The above three points can be summarized as the basic implementation principles of virtualization.

25.4 Introduction to Hypervisors

A hypervisor (also known as a Virtual Machine Monitor, VMM) is used to monitor and control virtual machines, performing virtualization management tasks such as providing virtual hardware, managing the lifecycle of virtual machines, migrating virtual machines, resource allocation, and defining policies for virtual machine management. The hypervisor is also responsible for controlling physical resources, such as memory translation and I/O mapping. One of the main advantages of virtualization is that it allows multiple guest OSs to run on the same physical system.

Guest OSs can be the same or different operating systems. For example, both Windows and Linux guest OSs can run simultaneously on the same physical machine. The hypervisor allocates the required resources (CPU, memory, etc.) to the guest OS based on configuration information. Therefore, the hypervisor is a crucial component of the virtualization environment.

25.5 Ways to Implement Virtualization

The x86 architecture did not initially consider virtualization, but after more than a decade of development, open-source virtualization solutions based on the x86 architecture have become mainstream. During this process, different types of virtualization implementations have emerged: full virtualization, paravirtualization, and hardware-assisted virtualization. All these implementations face an important issue: how to handle CPU instruction privilege escalation.

25.5.1 CPU Instruction Privilege Escalation

In computer science, there are different levels of protection rings to protect the security of computer systems. These protection rings can be imagined as instruction zones, as shown in Figure 25-2:

Linux Virtualization: Concepts and Implementation
Figure 25-2, Protection Rings

The protection rings are numbered from 0 to 3, with permissions ranging from highest to lowest. Ring 0 has the highest privilege and directly interacts with physical hardware (such as the CPU); Rings 1 and 2 are mostly unused. Mainstream operating systems only use two rings (Ring 0 and Ring 3), corresponding to the two main modes of the CPU: kernel mode and user mode. From the operating system’s perspective, Ring 0 is kernel mode, and Ring 3 is user mode. Applications run in Ring 3.

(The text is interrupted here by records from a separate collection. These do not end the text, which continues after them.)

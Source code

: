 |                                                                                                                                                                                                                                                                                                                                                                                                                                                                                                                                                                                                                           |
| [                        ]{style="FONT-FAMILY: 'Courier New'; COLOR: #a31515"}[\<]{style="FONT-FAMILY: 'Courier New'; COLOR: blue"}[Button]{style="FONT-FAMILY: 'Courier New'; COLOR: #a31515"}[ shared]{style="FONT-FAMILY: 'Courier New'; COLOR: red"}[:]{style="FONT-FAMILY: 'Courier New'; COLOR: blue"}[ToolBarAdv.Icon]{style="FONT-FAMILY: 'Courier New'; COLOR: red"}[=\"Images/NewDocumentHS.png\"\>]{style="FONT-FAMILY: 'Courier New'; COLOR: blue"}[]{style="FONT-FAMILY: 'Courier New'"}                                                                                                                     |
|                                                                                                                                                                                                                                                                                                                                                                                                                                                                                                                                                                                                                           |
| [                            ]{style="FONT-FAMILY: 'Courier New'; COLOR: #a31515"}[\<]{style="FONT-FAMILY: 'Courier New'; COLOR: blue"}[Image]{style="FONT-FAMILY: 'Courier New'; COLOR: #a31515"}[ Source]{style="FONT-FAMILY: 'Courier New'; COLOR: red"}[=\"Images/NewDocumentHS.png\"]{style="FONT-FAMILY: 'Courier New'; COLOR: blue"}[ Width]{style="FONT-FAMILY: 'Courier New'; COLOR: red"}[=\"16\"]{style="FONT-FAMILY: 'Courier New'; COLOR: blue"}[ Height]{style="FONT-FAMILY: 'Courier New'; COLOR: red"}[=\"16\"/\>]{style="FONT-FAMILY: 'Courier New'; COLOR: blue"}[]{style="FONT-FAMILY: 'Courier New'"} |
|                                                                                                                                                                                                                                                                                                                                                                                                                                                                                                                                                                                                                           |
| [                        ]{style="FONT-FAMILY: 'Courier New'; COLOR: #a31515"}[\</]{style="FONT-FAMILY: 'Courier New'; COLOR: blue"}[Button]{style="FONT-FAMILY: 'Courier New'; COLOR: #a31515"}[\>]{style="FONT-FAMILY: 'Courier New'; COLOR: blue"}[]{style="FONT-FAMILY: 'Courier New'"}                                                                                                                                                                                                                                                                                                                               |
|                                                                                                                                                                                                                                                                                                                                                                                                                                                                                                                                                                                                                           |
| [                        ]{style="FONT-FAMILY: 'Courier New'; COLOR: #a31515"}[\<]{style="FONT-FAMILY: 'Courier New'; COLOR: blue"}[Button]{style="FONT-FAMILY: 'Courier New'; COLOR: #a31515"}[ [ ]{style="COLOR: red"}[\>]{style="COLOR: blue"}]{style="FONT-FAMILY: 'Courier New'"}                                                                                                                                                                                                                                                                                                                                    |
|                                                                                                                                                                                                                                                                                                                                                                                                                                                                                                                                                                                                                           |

Operating systems like Linux and Windows use kernel and user modes (Ring 0 and Ring 3). The kernel runs in privileged mode, which is Ring 0. Applications running in Ring 3 must perform system calls to access hardware resources, and the trusted code in the operating system will execute this task and return the result to user space. In short, in a normal environment, the operating system runs in Ring 0, requiring the highest privilege level to manage resources and provide access to hardware.

Rings above Ring 0 operate instructions in unprotected processor mode. The hypervisor needs access to the host’s memory, CPU, and I/O devices. Since only code running in Ring 0 can perform these operations, the hypervisor must run in Ring 0 and must be next to the kernel. If there is no specific hardware virtualization support, the hypervisor running in Ring 0 fundamentally prevents the virtual machine operating system from running in Ring 0. Therefore, the virtual machine operating system must reside in Ring 1. However, the virtual machine operating system should also access all resources, and it does not know about the existence of the virtualization layer; to achieve this, the Guest OS must run in Ring 0, similar to the hypervisor. Only one kernel can run in Ring 0 at a time, so the guest OS must run with lower privileges in another ring or must be modified to run in user mode.

This leads to different implementations of virtualization, namely “full virtualization” and “paravirtualization”.

25.5.2 Full Virtualization

Full virtualization relies on privilege level compression and binary translation techniques to overcome the limitations of running the guest OS in Ring 1 and the hypervisor in Ring 0. Privilege level compression means running the guest OS, which should run in Ring 0, in Ring 1; binary translation is used to interpret and dynamically rewrite some system calls.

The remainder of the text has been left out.